Tax expert, Taiwo Oyedele has chided the authorities for giving politicians an easy way out before the primaries for the 2023 elections.
The Fiscal Policy Partner & Africa Tax Leader at PricewaterhouseCoopers (PWC) spoke at a virtual training for journalists.
Oyedele’s session was on “Reporting Politics and the Economy: Critical questions and expectations for Nigeria’s next political leaders”.
The expert wondered why the government offered culpable politicians a soft landing instead of charging them to court over their tax records.
Tax clearance is one of the requirements aspirants submit to the Independent National Electoral Commission (INEC) before party primaries.
“I was disappointed that politicians who defaulted in tax payment were allowed to contest. They were asked to come and pay to get tax clearance.

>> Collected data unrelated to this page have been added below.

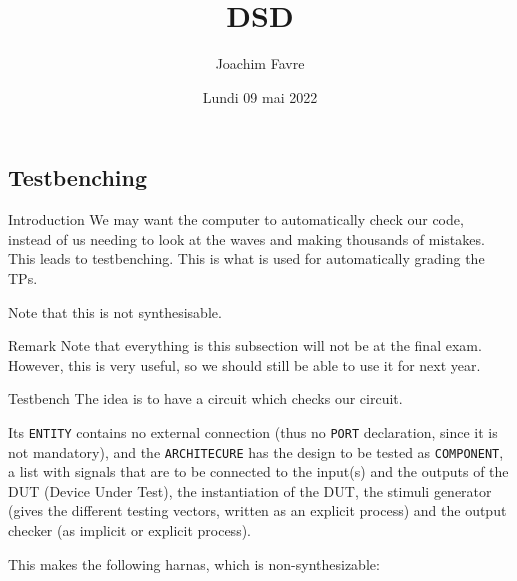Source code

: \documentclass[a4paper]{article}
\title{DSD}
\author{Joachim Favre}
\date{Lundi 09 mai 2022}
\begin{document}
\maketitle


\subsection{Testbenching}
\begin{parag}{Introduction}
    We may want the computer to automatically check our code, instead of us needing to look at the waves and making thousands of mistakes. This leads to testbenching. This is what is used for automatically grading the TPs.

    Note that this is not synthesisable. 

    \begin{subparag}{Remark}
        Note that everything is this subsection will not be at the final exam. However, this is very useful, so we should still be able to use it for next year.
    \end{subparag}
\end{parag}

\begin{parag}{Testbench}
    The idea is to have a circuit which checks our circuit. 

    Its \texttt{ENTITY} contains no external connection (thus no \texttt{PORT} declaration, since it is not mandatory), and the \texttt{ARCHITECURE} has the design to be tested as \texttt{COMPONENT}, a list with signals that are to be connected to the input(s) and the outputs of the DUT (Device Under Test), the instantiation of the DUT, the stimuli generator (gives the different testing vectors, written as an explicit process) and the output checker (as implicit or explicit process). 

    This makes the following harnas, which is non-synthesizable:
\end{parag}
\end{document}
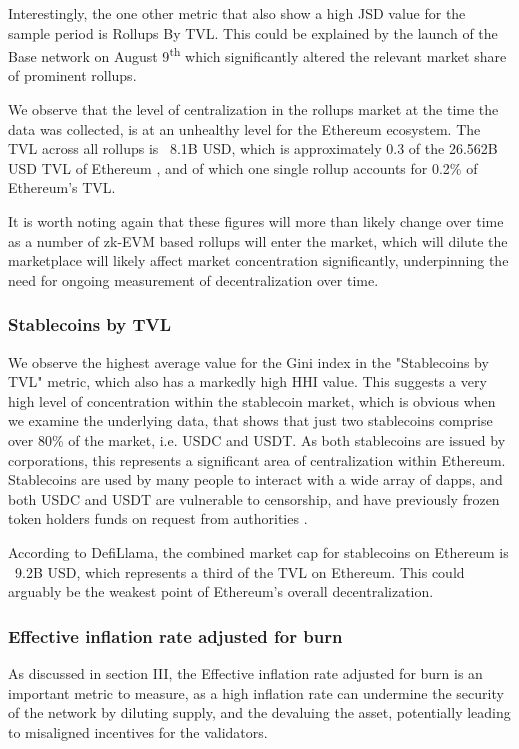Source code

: \documentclass[conference]{IEEEtran}
\begin{document}
Interestingly, the one other metric that also show a high JSD value for the sample period is Rollups By TVL.  This could be explained by the launch of the Base network on August 9\textsuperscript{th} which significantly altered the relevant market share of prominent rollups.

We observe that the level of centralization in the rollups market at the time the data was collected, is at an unhealthy level for the Ethereum ecosystem.  The TVL across all rollups is ~8.1B USD, which is approximately 0.3 of the 26.562B USD TVL of Ethereum \cite{defillama}, and of which one single rollup accounts for 0.2\% of Ethereum's TVL.

It is worth noting again that these figures will more than likely change over time as a number of zk-EVM based rollups will enter the market, which will dilute the marketplace will likely affect market concentration significantly, underpinning the need for ongoing measurement of decentralization over time.

\subsubsection{Stablecoins by TVL}

We observe the highest average value for the Gini index in the "Stablecoins by TVL" metric, which also has a markedly high HHI value.  This suggests a very high level of concentration within the stablecoin market, which is obvious when we examine the underlying data, that shows that just two stablecoins comprise over 80\% of the market, i.e. USDC and USDT. As both stablecoins are issued by corporations, this represents a significant area of centralization within Ethereum.  Stablecoins are used by many people to interact with a wide array of dapps, and both USDC and USDT are vulnerable to censorship, and have previously frozen token holders funds on request from authorities \cite{haqshanas2022} \cite{de2022}.

According to DefiLlama\cite{defillama}, the combined market cap for stablecoins on Ethereum is ~9.2B USD, which represents a third of the TVL on Ethereum.  This could arguably be the weakest point of Ethereum's overall decentralization.

\subsubsection{Effective inflation rate adjusted for burn}

As discussed in section III, the Effective inflation rate adjusted for burn is an important metric to measure, as a high inflation rate can undermine the security of the network by diluting supply, and the devaluing the asset, potentially leading to misaligned incentives for the validators.
\end{document}
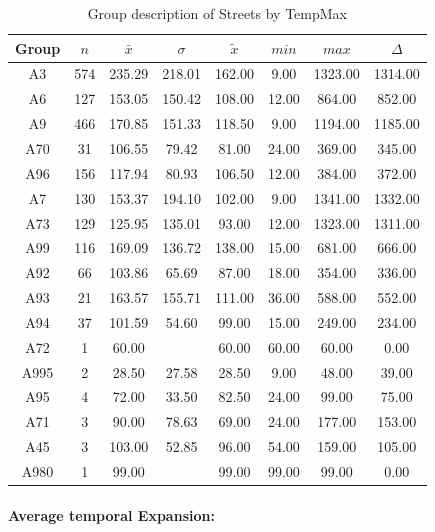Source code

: \documentclass[a4paper,headsepline,footsepline,fontsize=11pt,BCOR=12mm,DIV=12]{report}
\begin{document}
\begin{table}[h]
	\small
	\centering
	\begin{tabular}{c|c|c|c|c|c|c|c}
		\toprule
		Group & $n$ & $\bar{x}$ & $\sigma$ & $\tilde{x}$ & $min$ & $max$ & $\Delta$ \\ 
		\midrule
		A3 & 574 & 235.29 & 218.01 & 162.00 & 9.00 & 1323.00 & 1314.00   \\ 
		A6 & 127 & 153.05 & 150.42 & 108.00 & 12.00 & 864.00 & 852.00   \\ 
		A9 & 466 & 170.85 & 151.33 & 118.50 & 9.00 & 1194.00 & 1185.00   \\ 
		A70 & 31 & 106.55 & 79.42 & 81.00 & 24.00 & 369.00 & 345.00   \\ 
		A96 & 156 & 117.94 & 80.93 & 106.50 & 12.00 & 384.00 & 372.00   \\ 
		A7 & 130 & 153.37 & 194.10 & 102.00 & 9.00 & 1341.00 & 1332.00  \\ 
		A73 & 129 & 125.95 & 135.01 & 93.00 & 12.00 & 1323.00 & 1311.00  \\ 
		A99 & 116 & 169.09 & 136.72 & 138.00 & 15.00 & 681.00 & 666.00  \\ 
		A92 & 66 & 103.86 & 65.69 & 87.00 & 18.00 & 354.00 & 336.00 \\ 
		A93 & 21 & 163.57 & 155.71 & 111.00 & 36.00 & 588.00 & 552.00   \\ 
		A94 & 37 & 101.59 & 54.60 & 99.00 & 15.00 & 249.00 & 234.00 \\ 
		A72 & 1 & 60.00 &  & 60.00 & 60.00 & 60.00 & 0.00 \\ 
		A995 & 2 & 28.50 & 27.58 & 28.50 & 9.00 & 48.00 & 39.00   \\ 
		A95 & 4 & 72.00 & 33.50 & 82.50 & 24.00 & 99.00 & 75.00  \\ 
		A71 & 3 & 90.00 & 78.63 & 69.00 & 24.00 & 177.00 & 153.00   \\ 
		A45 & 3 & 103.00 & 52.85 & 96.00 & 54.00 & 159.00 & 105.00   \\ 
		A980 & 1 & 99.00 &  & 99.00 & 99.00 & 99.00 & 0.00   \\ 
 		\bottomrule
	\end{tabular}
	\caption{Group description of Streets by TempMax}
\end{table}

\paragraph{Average temporal Expansion:}
\end{document}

“These are people that should be prosecuted. If those who don’t pay tax get into office, how will they be accountable to the people?
“These are the questions journalists must ask candidates. Do you pay tax? How much do you pay? Are you public or private sector driven?”
Oyedele said it was unfortunate that government companies in Nigeria don’t perform well compared to those in other countries.
“Saudi Aramco, worth about $2trillion, is the largest oil firm in the world and it is run by the government of Saudi Arabia.
“NNPC is there making losses. If it was private sector driven, it should be making at least $10 billion annually.
“NNPC is not profitable because of the management and governance. It is now a public company but will only do well if politicians don’t interfere.”
On export, Oyedele lamented the frustration of business owners by the government, which should encourage ventures that are foreign exchange-earners.
“It is almost unbelievable the way Nigerians trying to export are frustrated. There are too many bottlenecks and unnecessary processes.”
Oyedele said as the solution to Nigeria’s problems was not just prayers because human beings are in charge of positions.
He called for the strengthening of institutions, the rule of law, and the reform of the justice system.
“This will boost the confidence of the people and investors. A case that could be decided in less than six months, takes years.
“So, how will citizens sue the government? The time and money you spend…justice delayed is justice denied.
“Also, the best bet is to prevent corruption, not to struggle to recover stolen funds. We must strengthen agencies, merge ICPC and EFCC.”
Oyedele charged journalists not to manipulate the truth, be honest, fair and ask the right questions ahead of the 2023 polls.
Noting that Nigerians have had enough comments and statements from spokespersons, he advised them to support candidates that will speak regularly.
“You applied for a job, you were given the job but you decided not to talk to those who elected you.
“What you see is office holders communicating through their media aides. And we are expected to believe that they are saying?
“So, we must ask those contesting: will you grant monthly or quarterly interviews? We must get that commitment.”
The session on “National Cybersecurity Policy and Strategy: Implications for the media” was facilitated by Nkiru Aimienoho, Associate Director Cybersecurity, Privacy & Resilience, PwC.
“Nigeria’s National Development Plan 2021-2025: Lessons from the past and insights for the future” was facilitated by Andrew Nevin, Partner and Chief Economist, PwC.